The first social security program originated in Germany in 1889 under Chancellor Otto von Bismarck. By 1935, when President Franklin Delano Roosevelt signed the U.S. Social Security law, thirty-four European nations operated some form of old-age retirement plan based on transfers from workers to retirees. The U.S. Social Security system remained a retirement and survivor benefit program until 1957, when Congress began changing it significantly. The only previous changes had been increases in benefits and in taxes. In 1957, Congress broadened the program to include disability Insurance benefits for severely disabled workers. In 1972, Congress approved automatic cost-of-living adjustments (COLAs) and in 1977 changed the benefit formula to provide a constant percentage of work income. Then, in 1983, in response to a funding crisis, Congress raised the payroll tax rate to its current level, increased the retirement age, and started to tax benefits.
In spite of and, in some cases because of, these changes, the system faces serious challenges in the future. In 1945, the United States had more than forty workers per retiree, so a minimal tax on workers could support all retirees. However, the system that began with few receiving benefits had to mature, and this maturation process meant that more and more individuals would become eligible for benefits. Thus, this idyllic world could not last. The combination of increased life expectancy from sixty-one years for those born in 1935 to seventy-six for those born in 2004, increased benefits, and falling birthrates has reduced the number of workers per retiree to three. By 2030, only two workers will be available to support each retiree.

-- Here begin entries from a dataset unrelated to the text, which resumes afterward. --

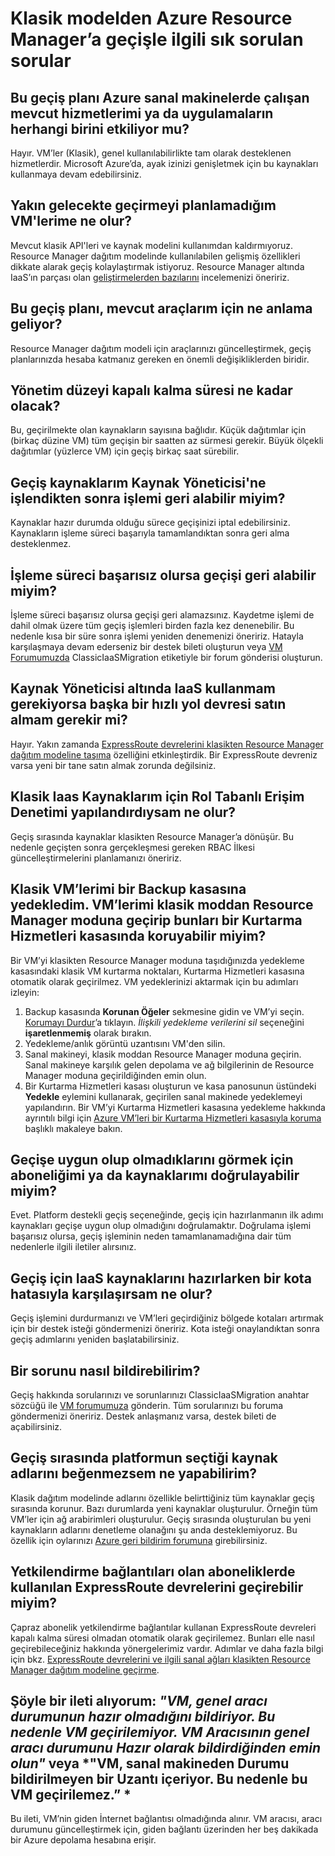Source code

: # <a name="frequently-asked-questions-about-classic-to-azure-resource-manager-migration"></a>Klasik modelden Azure Resource Manager’a geçişle ilgili sık sorulan sorular

## <a name="does-this-migration-plan-affect-any-of-my-existing-services-or-applications-that-run-on-azure-virtual-machines"></a>Bu geçiş planı Azure sanal makinelerde çalışan mevcut hizmetlerimi ya da uygulamaların herhangi birini etkiliyor mu? 

Hayır. VM’ler (Klasik), genel kullanılabilirlikte tam olarak desteklenen hizmetlerdir. Microsoft Azure’da, ayak izinizi genişletmek için bu kaynakları kullanmaya devam edebilirsiniz.

## <a name="what-happens-to-my-vms-if-i-dont-plan-on-migrating-in-the-near-future"></a>Yakın gelecekte geçirmeyi planlamadığım VM'lerime ne olur? 

Mevcut klasik API'leri ve kaynak modelini kullanımdan kaldırmıyoruz. Resource Manager dağıtım modelinde kullanılabilen gelişmiş özellikleri dikkate alarak geçiş kolaylaştırmak istiyoruz. Resource Manager altında IaaS’ın parçası olan [geliştirmelerden bazılarını](../articles/azure-resource-manager/resource-manager-deployment-model.md) incelemenizi öneririz.

## <a name="what-does-this-migration-plan-mean-for-my-existing-tooling"></a>Bu geçiş planı, mevcut araçlarım için ne anlama geliyor? 

Resource Manager dağıtım modeli için araçlarınızı güncelleştirmek, geçiş planlarınızda hesaba katmanız gereken en önemli değişikliklerden biridir.

## <a name="how-long-will-the-management-plane-downtime-be"></a>Yönetim düzeyi kapalı kalma süresi ne kadar olacak? 

Bu, geçirilmekte olan kaynakların sayısına bağlıdır. Küçük dağıtımlar için (birkaç düzine VM) tüm geçişin bir saatten az sürmesi gerekir. Büyük ölçekli dağıtımlar (yüzlerce VM) için geçiş birkaç saat sürebilir.

## <a name="can-i-roll-back-after-my-migrating-resources-are-committed-in-resource-manager"></a>Geçiş kaynaklarım Kaynak Yöneticisi'ne işlendikten sonra işlemi geri alabilir miyim? 

Kaynaklar hazır durumda olduğu sürece geçişinizi iptal edebilirsiniz. Kaynakların işleme süreci başarıyla tamamlandıktan sonra geri alma desteklenmez.

## <a name="can-i-roll-back-my-migration-if-the-commit-operation-fails"></a>İşleme süreci başarısız olursa geçişi geri alabilir miyim? 

İşleme süreci başarısız olursa geçişi geri alamazsınız. Kaydetme işlemi de dahil olmak üzere tüm geçiş işlemleri birden fazla kez denenebilir. Bu nedenle kısa bir süre sonra işlemi yeniden denemenizi öneririz. Hatayla karşılaşmaya devam ederseniz bir destek bileti oluşturun veya [VM Forumumuzda](https://social.msdn.microsoft.com/Forums/azure/home?forum=WAVirtualMachinesforWindows) ClassicIaaSMigration etiketiyle bir forum gönderisi oluşturun.

## <a name="do-i-have-to-buy-another-express-route-circuit-if-i-have-to-use-iaas-under-resource-manager"></a>Kaynak Yöneticisi altında IaaS kullanmam gerekiyorsa başka bir hızlı yol devresi satın almam gerekir mi? 

Hayır. Yakın zamanda [ExpressRoute devrelerini klasikten Resource Manager dağıtım modeline taşıma](../articles/expressroute/expressroute-move.md) özelliğini etkinleştirdik. Bir ExpressRoute devreniz varsa yeni bir tane satın almak zorunda değilsiniz.

## <a name="what-if-i-had-configured-role-based-access-control-policies-for-my-classic-iaas-resources"></a>Klasik Iaas Kaynaklarım için Rol Tabanlı Erişim Denetimi yapılandırdıysam ne olur? 

Geçiş sırasında kaynaklar klasikten Resource Manager’a dönüşür. Bu nedenle geçişten sonra gerçekleşmesi gereken RBAC İlkesi güncelleştirmelerini planlamanızı öneririz.

## <a name="i-backed-up-my-classic-vms-in-a-backup-vault-can-i-migrate-my-vms-from-classic-mode-to-resource-manager-mode-and-protect-them-in-a-recovery-services-vault"></a>Klasik VM’lerimi bir Backup kasasına yedekledim. VM’lerimi klasik moddan Resource Manager moduna geçirip bunları bir Kurtarma Hizmetleri kasasında koruyabilir miyim? 

Bir VM’yi klasikten Resource Manager moduna taşıdığınızda yedekleme kasasındaki klasik VM kurtarma noktaları, Kurtarma Hizmetleri kasasına otomatik olarak geçirilmez. VM yedeklerinizi aktarmak için bu adımları izleyin:

1. Backup kasasında **Korunan Öğeler** sekmesine gidin ve VM’yi seçin. [Korumayı Durdur](../articles/backup/backup-azure-manage-vms-classic.md#stop-protecting-virtual-machines)’a tıklayın. *İlişkili yedekleme verilerini sil* seçeneğini **işaretlenmemiş** olarak bırakın.
2. Yedekleme/anlık görüntü uzantısını VM'den silin.
3. Sanal makineyi, klasik moddan Resource Manager moduna geçirin. Sanal makineye karşılık gelen depolama ve ağ bilgilerinin de Resource Manager moduna geçirildiğinden emin olun.
4. Bir Kurtarma Hizmetleri kasası oluşturun ve kasa panosunun üstündeki **Yedekle** eylemini kullanarak, geçirilen sanal makinede yedeklemeyi yapılandırın. Bir VM’yi Kurtarma Hizmetleri kasasına yedekleme hakkında ayrıntılı bilgi için [Azure VM’leri bir Kurtarma Hizmetleri kasasıyla koruma](../articles/backup/backup-azure-vms-first-look-arm.md) başlıklı makaleye bakın.

## <a name="can-i-validate-my-subscription-or-resources-to-see-if-theyre-capable-of-migration"></a>Geçişe uygun olup olmadıklarını görmek için aboneliğimi ya da kaynaklarımı doğrulayabilir miyim? 

Evet. Platform destekli geçiş seçeneğinde, geçiş için hazırlanmanın ilk adımı kaynakları geçişe uygun olup olmadığını doğrulamaktır. Doğrulama işlemi başarısız olursa, geçiş işleminin neden tamamlanamadığına dair tüm nedenlerle ilgili iletiler alırsınız.

## <a name="what-happens-if-i-run-into-a-quota-error-while-preparing-the-iaas-resources-for-migration"></a>Geçiş için IaaS kaynaklarını hazırlarken bir kota hatasıyla karşılaşırsam ne olur? 

Geçiş işlemini durdurmanızı ve VM’leri geçirdiğiniz bölgede kotaları artırmak için bir destek isteği göndermenizi öneririz. Kota isteği onaylandıktan sonra geçiş adımlarını yeniden başlatabilirsiniz.

## <a name="how-do-i-report-an-issue"></a>Bir sorunu nasıl bildirebilirim? 

Geçiş hakkında sorularınızı ve sorunlarınızı ClassicIaaSMigration anahtar sözcüğü ile [VM forumumuza](https://social.msdn.microsoft.com/Forums/azure/home?forum=WAVirtualMachinesforWindows) gönderin. Tüm sorularınızı bu foruma göndermenizi öneririz. Destek anlaşmanız varsa, destek bileti de açabilirsiniz.

## <a name="what-if-i-dont-like-the-names-of-the-resources-that-the-platform-chose-during-migration"></a>Geçiş sırasında platformun seçtiği kaynak adlarını beğenmezsem ne yapabilirim? 

Klasik dağıtım modelinde adlarını özellikle belirttiğiniz tüm kaynaklar geçiş sırasında korunur. Bazı durumlarda yeni kaynaklar oluşturulur. Örneğin tüm VM’ler için ağ arabirimleri oluşturulur. Geçiş sırasında oluşturulan bu yeni kaynakların adlarını denetleme olanağını şu anda desteklemiyoruz. Bu özellik için oylarınızı [Azure geri bildirim forumuna](http://feedback.azure.com) girebilirsiniz.

## <a name="can-i-migrate-expressroute-circuits-used-across-subscriptions-with-authorization-links"></a>Yetkilendirme bağlantıları olan aboneliklerde kullanılan ExpressRoute devrelerini geçirebilir miyim? 

Çapraz abonelik yetkilendirme bağlantılar kullanan ExpressRoute devreleri kapalı kalma süresi olmadan otomatik olarak geçirilemez. Bunları elle nasıl geçirebileceğiniz hakkında yönergelerimiz vardır. Adımlar ve daha fazla bilgi için bkz. [ExpressRoute devrelerini ve ilgili sanal ağları klasikten Resource Manager dağıtım modeline geçirme](../articles/expressroute/expressroute-migration-classic-resource-manager.md).

## <a name="i-got-a-message-vm-is-reporting-the-overall-agent-status-as-not-ready-hence-the-vm-cannot-be-migrated-ensure-that-the-vm-agent-is-reporting-overall-agent-status-as-ready-or-vm-contains-extension-whose-status-is-not-being-reported-from-the-vm-hence-this-vm-cannot-be-migrated-"></a>Şöyle bir ileti alıyorum: *"VM, genel aracı durumunun hazır olmadığını bildiriyor. Bu nedenle VM geçirilemiyor. VM Aracısının genel aracı durumunu Hazır olarak bildirdiğinden emin olun"* veya *"VM, sanal makineden Durumu bildirilmeyen bir Uzantı içeriyor. Bu nedenle bu VM geçirilemez.” *

Bu ileti, VM’nin giden İnternet bağlantısı olmadığında alınır. VM aracısı, aracı durumunu güncelleştirmek için, giden bağlantı üzerinden her beş dakikada bir Azure depolama hesabına erişir.
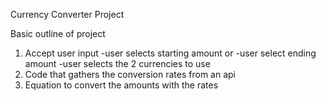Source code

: Currency Converter Project

Basic outline of project

1. Accept user input
   -user selects starting amount
   or
   -user select ending amount
   -user selects the 2 currencies to use
2. Code that gathers the conversion rates from an api
3. Equation to convert the amounts with the rates
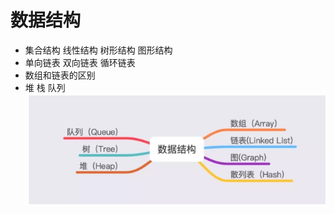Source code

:# 数据结构
* 集合结构 线性结构 树形结构 图形结构
* 单向链表 双向链表 循环链表
* 数组和链表的区别
* 堆 栈 队列
![](media/15731220185480/15731226021494.jpg)


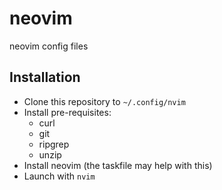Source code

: # neovim
neovim config files

## Installation

- Clone this repository to `~/.config/nvim`
- Install pre-requisites:
  - curl
  - git
  - ripgrep
  - unzip
- Install neovim (the taskfile may help with this)
- Launch with `nvim`


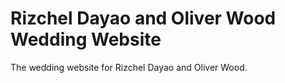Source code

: # Rizchel Dayao and Oliver Wood Wedding Website

The wedding website for Rizchel Dayao and Oliver Wood.
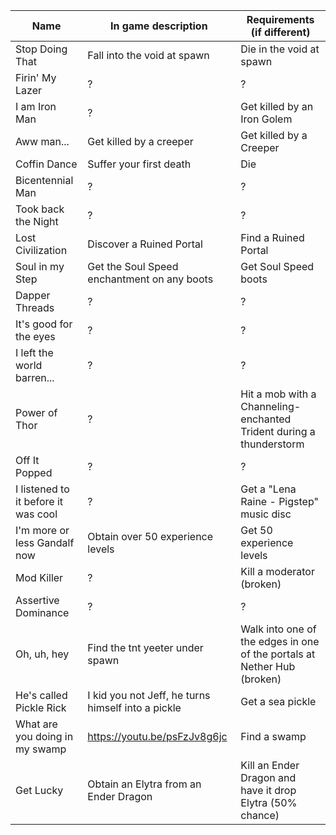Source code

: |Name|In game description|Requirements (if different)|
|---|---|---|
| Stop Doing That | Fall into the void at spawn | Die in the void at spawn |
| Firin' My Lazer | ? | ? |
| I am Iron Man | ? | Get killed by an Iron Golem |
| Aww man... | Get killed by a creeper | Get killed by a Creeper |
| Coffin Dance | Suffer your first death | Die |
| Bicentennial Man | ? | ? |
| Took back the Night | ? | ? |
| Lost Civilization | Discover a Ruined Portal | Find a Ruined Portal |
| Soul in my Step | Get the Soul Speed enchantment on any boots | Get Soul Speed boots |
| Dapper Threads | ? | ? |
| It's good for the eyes | ? | ? |
| I left the world barren... | ? | ? |
| Power of Thor | ? | Hit a mob with a Channeling-enchanted Trident during a thunderstorm  |
| Off It Popped | ? | ? |
| I listened to it before it was cool | ? | Get a "Lena Raine - Pigstep" music disc |
| I'm more or less Gandalf now | Obtain over 50 experience levels | Get 50 experience levels |
| Mod Killer | ? | Kill a moderator (broken) |
| Assertive Dominance | ? | ? |
| Oh, uh, hey | Find the tnt yeeter under spawn | Walk into one of the edges in one of the portals at Nether Hub (broken) |
| He's called Pickle Rick | I kid you not Jeff, he turns himself into a pickle | Get a sea pickle |
| What are you doing in my swamp | https://youtu.be/psFzJv8g6jc | Find a swamp |
| Get Lucky | Obtain an Elytra from an Ender Dragon | Kill an Ender Dragon and have it drop Elytra (50% chance) |
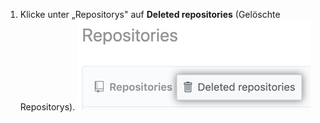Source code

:1. Klicke unter „Repositorys" auf **Deleted repositories** (Gelöschte Repositorys). ![Registerkarte „Deleted repositories" (Gelöschte Reposiorys)](/assets/images/help/settings/deleted-repos.png)
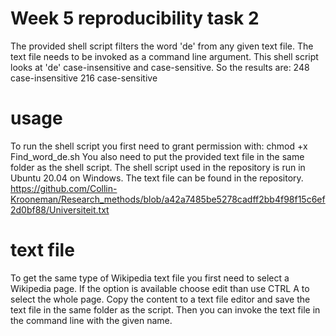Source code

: # Week 5 reproducibility task 2

The provided shell script filters the word 'de' from any given text file. The text file needs to be invoked as a command line argument. This shell script looks at 'de' case-insensitive and case-sensitive. So the results are:
248 case-insensitive
216 case-sensitive

# usage 

To run the shell script you first need to grant permission with:
chmod +x Find_word_de.sh
You also need to put the provided text file in the same folder as the shell script.
The shell script used in the repository is run in Ubuntu 20.04 on Windows.
The text file can be found in the repository. https://github.com/Collin-Krooneman/Research_methods/blob/a42a7485be5278cadff2bb4f98f15c6ef2d0bf88/Universiteit.txt

# text file

To get the same type of Wikipedia text file you first need to select a Wikipedia page. If the option is available choose edit than use CTRL A to select the whole page. Copy the content to a text file editor and save the text file in the same folder as the script. Then you can invoke the text file in the command line with the given name.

U.S. Social Security comprises two distinct programs, each covering a separate population and each with its own method of financing. Old Age and Survivor Insurance (OASI) provides two types of benefits: retirement benefits for retired workers and benefits to the spouses and children of deceased workers. Disability Insurance (DI) provides benefits for disabled workers and their dependents on the same basis as retirement benefits are determined.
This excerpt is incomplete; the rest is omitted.